Ya estando en la universidad, una mañana, luego de un carrete en que organizábamos la bienvenida de los recién llegados, despertamos porque un compañero avisó de la muerte de Gladys. Y aunque se sabía de su enfermedad, de todos modos, la noticia fue impactante. Y cómo no, si ella era más que la voz de un partido político, era más que la amiga de sus amigos. Gladys fue la interlocutora de los inconformistas, de los testarudos que anhelan otra conducción política, una sociedad más justa y humana, de los que se conmueven con el dolor de otros y se disgustan ante la injusticia. Pero Gladys nos representaba más allá del plano poético, más allá de lo que puede representar una consigna o canción revolucionaria. Porque su lucha, lejos del panfleto, era tangible, sus demandas concretas y su discurso honesto no se desplomaba en ningún frente.

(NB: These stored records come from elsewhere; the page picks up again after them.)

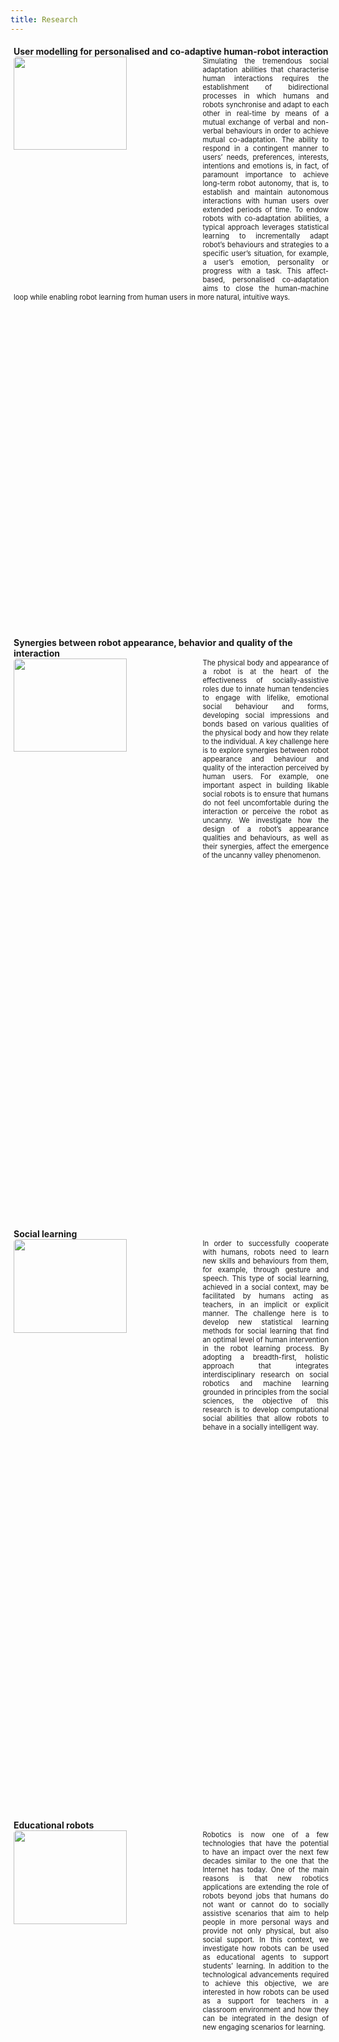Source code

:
 ```yaml
---
title: Research
---
```

<style>
.iconDetails {
	width:60%;
    height:40%;
	float:left;
	display: inline-block;
	border-radius: 5px;
} 

.container {
    width:100%;
    height:24%;
    padding:1%;
}
h4 {
    margin:0px;
}
</style>

<script>
function toggleAbstract(btn) {
    var x = btn.nextElementSibling;
    if (x.innerHTML === "") {
        x.innerHTML = x.getAttribute("text");
    } else {
        x.innerHTML = "";
    }
}
</script>

<div class='container'>
    <h4>User modelling for personalised and co-adaptive human-robot interaction</h4>
    <div>
	<img src='{{ site.url }}images/research-modeling.jpg' class='iconDetails'>
    </div>  
    <div style="font-size:.8em; text-align: justify;">Simulating the tremendous social adaptation abilities that characterise human interactions requires the establishment of bidirectional processes in which humans and robots synchronise and adapt to each other in real-time by means of a mutual exchange of verbal and non-verbal behaviours in order to achieve mutual co-adaptation. The ability to respond in a contingent manner to users’ needs, preferences, interests, intentions and emotions is, in fact, of paramount importance to achieve long-term robot autonomy, that is, to establish and maintain autonomous interactions with human users over extended periods of time. To endow robots with co-adaptation abilities, a typical approach leverages statistical learning to incrementally adapt robot’s behaviours and strategies to a specific user’s situation, for example, a user’s emotion, personality or progress with a task. This affect-based, personalised co-adaptation aims to close the human-machine loop while enabling robot learning from human users in more natural, intuitive ways. </div>

</div>

<div class='container'>
    <h4>Synergies between robot appearance, behavior and quality of the interaction</h4>
    <div>
	<img src='{{ site.url }}images/research-synergies.jpg' class='iconDetails'>
    </div>  
    <div style="font-size:.8em; text-align: justify;"> The physical body and appearance of a robot is at the heart of the effectiveness of socially-assistive roles due to innate human tendencies to engage with lifelike, emotional social behaviour and forms, developing social impressions and bonds based on various qualities of the physical body and how they relate to the individual. A key challenge here is to explore synergies between robot appearance and behaviour and quality of the interaction perceived by human users. For example, one important aspect in building likable social robots is to ensure that humans do not feel uncomfortable during the interaction or perceive the robot as uncanny. We investigate how the design of a robot’s appearance qualities and behaviours, as well as their synergies, affect the emergence of the uncanny valley phenomenon.</div>
</div>

<div class='container'>
	<h4>Social learning</h4>
    <div>
	<img src='{{ site.url }}images/research-social.jpg' class='iconDetails'>
    </div>  
	<div style="font-size:.8em; text-align: justify;"> In order to successfully cooperate with humans, robots need to learn new skills and behaviours from them, for example, through gesture and speech. This type of social learning, achieved in a social context, may be facilitated by humans acting as teachers, in an implicit or explicit manner. The challenge here is to develop new statistical learning methods for social learning that find an optimal level of human intervention in the robot learning process. By adopting a breadth-first, holistic approach that integrates interdisciplinary research on social robotics and machine learning grounded in principles from the social sciences, the objective of this research is to develop computational social abilities that allow robots to behave in a socially intelligent way.</div>
</div>

<div class='container'>
	<h4>Educational robots</h4>
    <div>
	<img src='{{ site.url }}images/research-education.jpg' class='iconDetails'>
    </div>  
	<div style="font-size:.8em; text-align: justify;"> Robotics is now one of a few technologies that have the potential to have an impact over the next few decades similar to the one that the Internet has today. One of the main reasons is that new robotics applications are extending the role of robots beyond jobs that humans do not want or cannot do to socially assistive scenarios that aim to help people in more personal ways and provide not only physical, but also social support. In this context, we investigate how robots can be used as educational agents to support students’ learning. In addition to the technological advancements required to achieve this objective, we are interested in how robots can be used as a support for teachers in a classroom environment and how they can be integrated in the design of new engaging scenarios for learning.</div>
</div>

Y vino el velorio. Afloraron las poleras rojas y de pronto todos eran comunistas. Claro, si todos se sienten capitanes después de la guerra.
Cuando Gladys murió, la primera fila de la protesta por la justicia, perdió a su líder.
Hoy siento que es fácil pensar así que, porque Gladys se esmeró siempre en estar al frente de la protesta, muchos de nosotros los jóvenes estábamos ya representados. Y lamentablemente, por creer esto, nos fuimos quedando en casa viendo televisión. Por eso quiero rescatar lo que dijera Crife Cid: “que haya muchas más Gladys”, que haya más mujeres con carácter y compromiso. Más mujeres choras”.